Saved data entries:
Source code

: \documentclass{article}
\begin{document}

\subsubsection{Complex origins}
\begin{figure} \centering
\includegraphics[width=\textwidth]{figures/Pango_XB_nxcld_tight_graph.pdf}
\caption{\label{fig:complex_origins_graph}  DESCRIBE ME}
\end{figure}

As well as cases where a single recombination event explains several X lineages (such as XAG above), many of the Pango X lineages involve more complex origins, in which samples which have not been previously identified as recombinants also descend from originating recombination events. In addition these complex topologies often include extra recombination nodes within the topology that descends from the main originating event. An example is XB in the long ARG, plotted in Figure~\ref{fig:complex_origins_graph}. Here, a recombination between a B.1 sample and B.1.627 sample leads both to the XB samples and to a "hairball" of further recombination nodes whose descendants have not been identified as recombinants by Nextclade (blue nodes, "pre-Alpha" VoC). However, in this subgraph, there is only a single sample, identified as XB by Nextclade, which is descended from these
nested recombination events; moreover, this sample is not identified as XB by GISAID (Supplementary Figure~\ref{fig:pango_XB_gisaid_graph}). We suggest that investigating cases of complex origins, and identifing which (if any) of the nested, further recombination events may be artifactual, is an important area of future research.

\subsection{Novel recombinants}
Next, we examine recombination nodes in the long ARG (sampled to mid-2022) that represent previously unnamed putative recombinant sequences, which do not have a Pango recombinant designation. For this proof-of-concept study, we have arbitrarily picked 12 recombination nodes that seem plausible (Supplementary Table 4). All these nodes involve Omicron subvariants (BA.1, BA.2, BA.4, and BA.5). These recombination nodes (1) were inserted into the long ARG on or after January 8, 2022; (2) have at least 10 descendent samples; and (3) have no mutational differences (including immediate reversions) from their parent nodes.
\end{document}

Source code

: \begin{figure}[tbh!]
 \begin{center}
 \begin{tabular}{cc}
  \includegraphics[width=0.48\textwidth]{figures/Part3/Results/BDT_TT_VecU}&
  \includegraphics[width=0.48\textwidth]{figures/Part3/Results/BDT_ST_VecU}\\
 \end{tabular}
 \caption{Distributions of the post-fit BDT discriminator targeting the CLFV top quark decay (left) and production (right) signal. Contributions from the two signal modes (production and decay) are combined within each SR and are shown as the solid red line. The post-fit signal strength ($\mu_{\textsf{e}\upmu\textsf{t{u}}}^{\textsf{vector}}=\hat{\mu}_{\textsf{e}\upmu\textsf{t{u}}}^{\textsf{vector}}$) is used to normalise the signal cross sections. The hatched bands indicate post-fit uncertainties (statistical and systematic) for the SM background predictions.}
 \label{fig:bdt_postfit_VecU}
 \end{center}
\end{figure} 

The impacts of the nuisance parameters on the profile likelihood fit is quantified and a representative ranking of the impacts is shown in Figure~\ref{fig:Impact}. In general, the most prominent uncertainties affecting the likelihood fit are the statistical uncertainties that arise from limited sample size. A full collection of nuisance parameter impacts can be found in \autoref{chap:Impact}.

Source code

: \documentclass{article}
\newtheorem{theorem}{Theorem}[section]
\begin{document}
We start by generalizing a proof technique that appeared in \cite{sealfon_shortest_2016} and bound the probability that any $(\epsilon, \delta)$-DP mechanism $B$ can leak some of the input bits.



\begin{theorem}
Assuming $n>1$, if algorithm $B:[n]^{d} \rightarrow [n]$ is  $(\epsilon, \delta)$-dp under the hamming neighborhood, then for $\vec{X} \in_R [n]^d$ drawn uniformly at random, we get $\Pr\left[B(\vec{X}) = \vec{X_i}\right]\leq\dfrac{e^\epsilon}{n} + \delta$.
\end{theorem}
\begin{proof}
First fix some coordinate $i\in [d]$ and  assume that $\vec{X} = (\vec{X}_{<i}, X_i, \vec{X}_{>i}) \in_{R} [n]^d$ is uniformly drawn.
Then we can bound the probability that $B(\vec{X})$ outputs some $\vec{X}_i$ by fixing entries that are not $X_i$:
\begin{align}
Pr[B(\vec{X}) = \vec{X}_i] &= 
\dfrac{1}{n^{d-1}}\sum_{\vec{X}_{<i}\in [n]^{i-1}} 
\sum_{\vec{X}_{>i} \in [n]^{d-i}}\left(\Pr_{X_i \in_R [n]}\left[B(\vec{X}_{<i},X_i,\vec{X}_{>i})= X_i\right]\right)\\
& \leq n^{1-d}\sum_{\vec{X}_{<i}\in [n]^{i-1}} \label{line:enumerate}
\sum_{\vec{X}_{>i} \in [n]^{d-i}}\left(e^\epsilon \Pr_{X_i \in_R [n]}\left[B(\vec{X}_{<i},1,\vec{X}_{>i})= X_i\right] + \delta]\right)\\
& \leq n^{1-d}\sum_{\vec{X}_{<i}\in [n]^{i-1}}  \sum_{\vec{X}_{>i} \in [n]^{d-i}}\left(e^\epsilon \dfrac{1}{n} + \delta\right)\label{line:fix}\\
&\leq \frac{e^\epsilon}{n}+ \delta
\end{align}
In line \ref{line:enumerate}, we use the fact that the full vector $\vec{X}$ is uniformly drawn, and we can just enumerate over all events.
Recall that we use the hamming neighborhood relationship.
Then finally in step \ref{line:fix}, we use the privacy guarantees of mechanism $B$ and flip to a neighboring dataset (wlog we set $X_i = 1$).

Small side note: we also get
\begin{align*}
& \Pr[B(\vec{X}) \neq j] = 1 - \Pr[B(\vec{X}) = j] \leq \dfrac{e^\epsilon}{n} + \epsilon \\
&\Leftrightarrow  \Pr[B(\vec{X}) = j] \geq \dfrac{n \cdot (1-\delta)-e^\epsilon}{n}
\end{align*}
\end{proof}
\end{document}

# How to complete this task:
Set down all of the records shown above once more, exactly.

# Final answer:
Source code

: \documentclass{article}
\begin{document}

\subsubsection{Complex origins}
\begin{figure} \centering
\includegraphics[width=\textwidth]{figures/Pango_XB_nxcld_tight_graph.pdf}
\caption{\label{fig:complex_origins_graph}  DESCRIBE ME}
\end{figure}

As well as cases where a single recombination event explains several X lineages (such as XAG above), many of the Pango X lineages involve more complex origins, in which samples which have not been previously identified as recombinants also descend from originating recombination events. In addition these complex topologies often include extra recombination nodes within the topology that descends from the main originating event. An example is XB in the long ARG, plotted in Figure~\ref{fig:complex_origins_graph}. Here, a recombination between a B.1 sample and B.1.627 sample leads both to the XB samples and to a "hairball" of further recombination nodes whose descendants have not been identified as recombinants by Nextclade (blue nodes, "pre-Alpha" VoC). However, in this subgraph, there is only a single sample, identified as XB by Nextclade, which is descended from these
nested recombination events; moreover, this sample is not identified as XB by GISAID (Supplementary Figure~\ref{fig:pango_XB_gisaid_graph}). We suggest that investigating cases of complex origins, and identifing which (if any) of the nested, further recombination events may be artifactual, is an important area of future research.

\subsection{Novel recombinants}
Next, we examine recombination nodes in the long ARG (sampled to mid-2022) that represent previously unnamed putative recombinant sequences, which do not have a Pango recombinant designation. For this proof-of-concept study, we have arbitrarily picked 12 recombination nodes that seem plausible (Supplementary Table 4). All these nodes involve Omicron subvariants (BA.1, BA.2, BA.4, and BA.5). These recombination nodes (1) were inserted into the long ARG on or after January 8, 2022; (2) have at least 10 descendent samples; and (3) have no mutational differences (including immediate reversions) from their parent nodes.
\end{document}

Source code

: \begin{figure}[tbh!]
 \begin{center}
 \begin{tabular}{cc}
  \includegraphics[width=0.48\textwidth]{figures/Part3/Results/BDT_TT_VecU}&
  \includegraphics[width=0.48\textwidth]{figures/Part3/Results/BDT_ST_VecU}\\
 \end{tabular}
 \caption{Distributions of the post-fit BDT discriminator targeting the CLFV top quark decay (left) and production (right) signal. Contributions from the two signal modes (production and decay) are combined within each SR and are shown as the solid red line. The post-fit signal strength ($\mu_{\textsf{e}\upmu\textsf{t{u}}}^{\textsf{vector}}=\hat{\mu}_{\textsf{e}\upmu\textsf{t{u}}}^{\textsf{vector}}$) is used to normalise the signal cross sections. The hatched bands indicate post-fit uncertainties (statistical and systematic) for the SM background predictions.}
 \label{fig:bdt_postfit_VecU}
 \end{center}
\end{figure} 

The impacts of the nuisance parameters on the profile likelihood fit is quantified and a representative ranking of the impacts is shown in Figure~\ref{fig:Impact}. In general, the most prominent uncertainties affecting the likelihood fit are the statistical uncertainties that arise from limited sample size. A full collection of nuisance parameter impacts can be found in \autoref{chap:Impact}.

Source code

: \documentclass{article}
\newtheorem{theorem}{Theorem}[section]
\begin{document}
We start by generalizing a proof technique that appeared in \cite{sealfon_shortest_2016} and bound the probability that any $(\epsilon, \delta)$-DP mechanism $B$ can leak some of the input bits.



\begin{theorem}
Assuming $n>1$, if algorithm $B:[n]^{d} \rightarrow [n]$ is  $(\epsilon, \delta)$-dp under the hamming neighborhood, then for $\vec{X} \in_R [n]^d$ drawn uniformly at random, we get $\Pr\left[B(\vec{X}) = \vec{X_i}\right]\leq\dfrac{e^\epsilon}{n} + \delta$.
\end{theorem}
\begin{proof}
First fix some coordinate $i\in [d]$ and  assume that $\vec{X} = (\vec{X}_{<i}, X_i, \vec{X}_{>i}) \in_{R} [n]^d$ is uniformly drawn.
Then we can bound the probability that $B(\vec{X})$ outputs some $\vec{X}_i$ by fixing entries that are not $X_i$:
\begin{align}
Pr[B(\vec{X}) = \vec{X}_i] &= 
\dfrac{1}{n^{d-1}}\sum_{\vec{X}_{<i}\in [n]^{i-1}} 
\sum_{\vec{X}_{>i} \in [n]^{d-i}}\left(\Pr_{X_i \in_R [n]}\left[B(\vec{X}_{<i},X_i,\vec{X}_{>i})= X_i\right]\right)\\
& \leq n^{1-d}\sum_{\vec{X}_{<i}\in [n]^{i-1}} \label{line:enumerate}
\sum_{\vec{X}_{>i} \in [n]^{d-i}}\left(e^\epsilon \Pr_{X_i \in_R [n]}\left[B(\vec{X}_{<i},1,\vec{X}_{>i})= X_i\right] + \delta]\right)\\
& \leq n^{1-d}\sum_{\vec{X}_{<i}\in [n]^{i-1}}  \sum_{\vec{X}_{>i} \in [n]^{d-i}}\left(e^\epsilon \dfrac{1}{n} + \delta\right)\label{line:fix}\\
&\leq \frac{e^\epsilon}{n}+ \delta
\end{align}
In line \ref{line:enumerate}, we use the fact that the full vector $\vec{X}$ is uniformly drawn, and we can just enumerate over all events.
Recall that we use the hamming neighborhood relationship.
Then finally in step \ref{line:fix}, we use the privacy guarantees of mechanism $B$ and flip to a neighboring dataset (wlog we set $X_i = 1$).

Small side note: we also get
\begin{align*}
& \Pr[B(\vec{X}) \neq j] = 1 - \Pr[B(\vec{X}) = j] \leq \dfrac{e^\epsilon}{n} + \epsilon \\
&\Leftrightarrow  \Pr[B(\vec{X}) = j] \geq \dfrac{n \cdot (1-\delta)-e^\epsilon}{n}
\end{align*}
\end{proof}
\end{document}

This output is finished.